→ Exercise details
Give back the data below exactly, with every line kept the same.

→ Data supplied
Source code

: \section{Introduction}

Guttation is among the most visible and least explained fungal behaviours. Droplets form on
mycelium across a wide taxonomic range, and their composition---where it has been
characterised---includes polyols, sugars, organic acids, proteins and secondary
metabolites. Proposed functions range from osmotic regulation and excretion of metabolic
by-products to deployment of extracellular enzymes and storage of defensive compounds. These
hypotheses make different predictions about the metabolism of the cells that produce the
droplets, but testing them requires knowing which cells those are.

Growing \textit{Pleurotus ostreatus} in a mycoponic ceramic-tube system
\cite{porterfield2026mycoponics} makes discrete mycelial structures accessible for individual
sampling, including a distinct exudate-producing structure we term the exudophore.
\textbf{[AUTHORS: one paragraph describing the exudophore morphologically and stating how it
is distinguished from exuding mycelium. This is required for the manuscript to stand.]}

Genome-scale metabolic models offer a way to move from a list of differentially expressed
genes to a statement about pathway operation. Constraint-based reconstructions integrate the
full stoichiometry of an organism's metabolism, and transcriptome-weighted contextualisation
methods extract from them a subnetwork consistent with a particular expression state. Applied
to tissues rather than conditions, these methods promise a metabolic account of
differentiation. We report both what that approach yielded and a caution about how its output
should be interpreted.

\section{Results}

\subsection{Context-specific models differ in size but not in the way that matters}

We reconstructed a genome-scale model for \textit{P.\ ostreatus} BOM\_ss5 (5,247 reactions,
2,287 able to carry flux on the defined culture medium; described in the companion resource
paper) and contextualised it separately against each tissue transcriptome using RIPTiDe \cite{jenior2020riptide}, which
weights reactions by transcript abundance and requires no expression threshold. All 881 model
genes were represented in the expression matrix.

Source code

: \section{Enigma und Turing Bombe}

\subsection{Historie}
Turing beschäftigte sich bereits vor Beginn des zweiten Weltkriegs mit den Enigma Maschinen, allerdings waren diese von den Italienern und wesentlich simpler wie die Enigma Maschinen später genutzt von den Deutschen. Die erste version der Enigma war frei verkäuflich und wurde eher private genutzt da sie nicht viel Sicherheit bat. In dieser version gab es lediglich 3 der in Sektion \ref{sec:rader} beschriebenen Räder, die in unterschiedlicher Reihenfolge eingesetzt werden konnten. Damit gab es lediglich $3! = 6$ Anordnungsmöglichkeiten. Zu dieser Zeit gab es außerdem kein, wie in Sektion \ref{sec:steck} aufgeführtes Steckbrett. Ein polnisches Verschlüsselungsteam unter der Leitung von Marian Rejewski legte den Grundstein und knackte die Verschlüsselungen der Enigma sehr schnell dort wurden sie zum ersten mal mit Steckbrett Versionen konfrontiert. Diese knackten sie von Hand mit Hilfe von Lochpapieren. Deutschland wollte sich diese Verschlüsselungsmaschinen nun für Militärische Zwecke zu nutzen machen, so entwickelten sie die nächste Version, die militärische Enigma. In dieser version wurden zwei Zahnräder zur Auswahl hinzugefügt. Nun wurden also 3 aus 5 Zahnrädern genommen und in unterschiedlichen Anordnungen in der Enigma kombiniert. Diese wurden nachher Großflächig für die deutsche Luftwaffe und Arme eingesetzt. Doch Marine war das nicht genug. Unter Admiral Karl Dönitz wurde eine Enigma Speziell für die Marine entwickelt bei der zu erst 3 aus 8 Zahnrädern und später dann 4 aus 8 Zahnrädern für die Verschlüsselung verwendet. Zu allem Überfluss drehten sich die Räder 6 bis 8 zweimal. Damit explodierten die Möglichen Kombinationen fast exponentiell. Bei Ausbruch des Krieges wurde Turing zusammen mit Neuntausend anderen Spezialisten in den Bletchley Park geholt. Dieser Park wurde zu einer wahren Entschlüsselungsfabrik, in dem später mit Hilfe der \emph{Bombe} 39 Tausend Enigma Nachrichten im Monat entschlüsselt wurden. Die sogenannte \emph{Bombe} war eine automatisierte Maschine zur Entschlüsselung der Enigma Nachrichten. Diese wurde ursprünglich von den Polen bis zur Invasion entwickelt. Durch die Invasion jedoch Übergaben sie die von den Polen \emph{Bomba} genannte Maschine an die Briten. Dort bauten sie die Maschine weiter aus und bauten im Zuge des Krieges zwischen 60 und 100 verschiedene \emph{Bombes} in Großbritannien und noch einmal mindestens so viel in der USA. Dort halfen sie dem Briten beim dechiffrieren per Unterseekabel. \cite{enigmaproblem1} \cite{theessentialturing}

→ Your solution
Source code

: \section{Introduction}

Guttation is among the most visible and least explained fungal behaviours. Droplets form on
mycelium across a wide taxonomic range, and their composition---where it has been
characterised---includes polyols, sugars, organic acids, proteins and secondary
metabolites. Proposed functions range from osmotic regulation and excretion of metabolic
by-products to deployment of extracellular enzymes and storage of defensive compounds. These
hypotheses make different predictions about the metabolism of the cells that produce the
droplets, but testing them requires knowing which cells those are.

Growing \textit{Pleurotus ostreatus} in a mycoponic ceramic-tube system
\cite{porterfield2026mycoponics} makes discrete mycelial structures accessible for individual
sampling, including a distinct exudate-producing structure we term the exudophore.
\textbf{[AUTHORS: one paragraph describing the exudophore morphologically and stating how it
is distinguished from exuding mycelium. This is required for the manuscript to stand.]}

Genome-scale metabolic models offer a way to move from a list of differentially expressed
genes to a statement about pathway operation. Constraint-based reconstructions integrate the
full stoichiometry of an organism's metabolism, and transcriptome-weighted contextualisation
methods extract from them a subnetwork consistent with a particular expression state. Applied
to tissues rather than conditions, these methods promise a metabolic account of
differentiation. We report both what that approach yielded and a caution about how its output
should be interpreted.

\section{Results}

\subsection{Context-specific models differ in size but not in the way that matters}

We reconstructed a genome-scale model for \textit{P.\ ostreatus} BOM\_ss5 (5,247 reactions,
2,287 able to carry flux on the defined culture medium; described in the companion resource
paper) and contextualised it separately against each tissue transcriptome using RIPTiDe \cite{jenior2020riptide}, which
weights reactions by transcript abundance and requires no expression threshold. All 881 model
genes were represented in the expression matrix.

Source code

: \section{Enigma und Turing Bombe}

\subsection{Historie}
Turing beschäftigte sich bereits vor Beginn des zweiten Weltkriegs mit den Enigma Maschinen, allerdings waren diese von den Italienern und wesentlich simpler wie die Enigma Maschinen später genutzt von den Deutschen. Die erste version der Enigma war frei verkäuflich und wurde eher private genutzt da sie nicht viel Sicherheit bat. In dieser version gab es lediglich 3 der in Sektion \ref{sec:rader} beschriebenen Räder, die in unterschiedlicher Reihenfolge eingesetzt werden konnten. Damit gab es lediglich $3! = 6$ Anordnungsmöglichkeiten. Zu dieser Zeit gab es außerdem kein, wie in Sektion \ref{sec:steck} aufgeführtes Steckbrett. Ein polnisches Verschlüsselungsteam unter der Leitung von Marian Rejewski legte den Grundstein und knackte die Verschlüsselungen der Enigma sehr schnell dort wurden sie zum ersten mal mit Steckbrett Versionen konfrontiert. Diese knackten sie von Hand mit Hilfe von Lochpapieren. Deutschland wollte sich diese Verschlüsselungsmaschinen nun für Militärische Zwecke zu nutzen machen, so entwickelten sie die nächste Version, die militärische Enigma. In dieser version wurden zwei Zahnräder zur Auswahl hinzugefügt. Nun wurden also 3 aus 5 Zahnrädern genommen und in unterschiedlichen Anordnungen in der Enigma kombiniert. Diese wurden nachher Großflächig für die deutsche Luftwaffe und Arme eingesetzt. Doch Marine war das nicht genug. Unter Admiral Karl Dönitz wurde eine Enigma Speziell für die Marine entwickelt bei der zu erst 3 aus 8 Zahnrädern und später dann 4 aus 8 Zahnrädern für die Verschlüsselung verwendet. Zu allem Überfluss drehten sich die Räder 6 bis 8 zweimal. Damit explodierten die Möglichen Kombinationen fast exponentiell. Bei Ausbruch des Krieges wurde Turing zusammen mit Neuntausend anderen Spezialisten in den Bletchley Park geholt. Dieser Park wurde zu einer wahren Entschlüsselungsfabrik, in dem später mit Hilfe der \emph{Bombe} 39 Tausend Enigma Nachrichten im Monat entschlüsselt wurden. Die sogenannte \emph{Bombe} war eine automatisierte Maschine zur Entschlüsselung der Enigma Nachrichten. Diese wurde ursprünglich von den Polen bis zur Invasion entwickelt. Durch die Invasion jedoch Übergaben sie die von den Polen \emph{Bomba} genannte Maschine an die Briten. Dort bauten sie die Maschine weiter aus und bauten im Zuge des Krieges zwischen 60 und 100 verschiedene \emph{Bombes} in Großbritannien und noch einmal mindestens so viel in der USA. Dort halfen sie dem Briten beim dechiffrieren per Unterseekabel. \cite{enigmaproblem1} \cite{theessentialturing}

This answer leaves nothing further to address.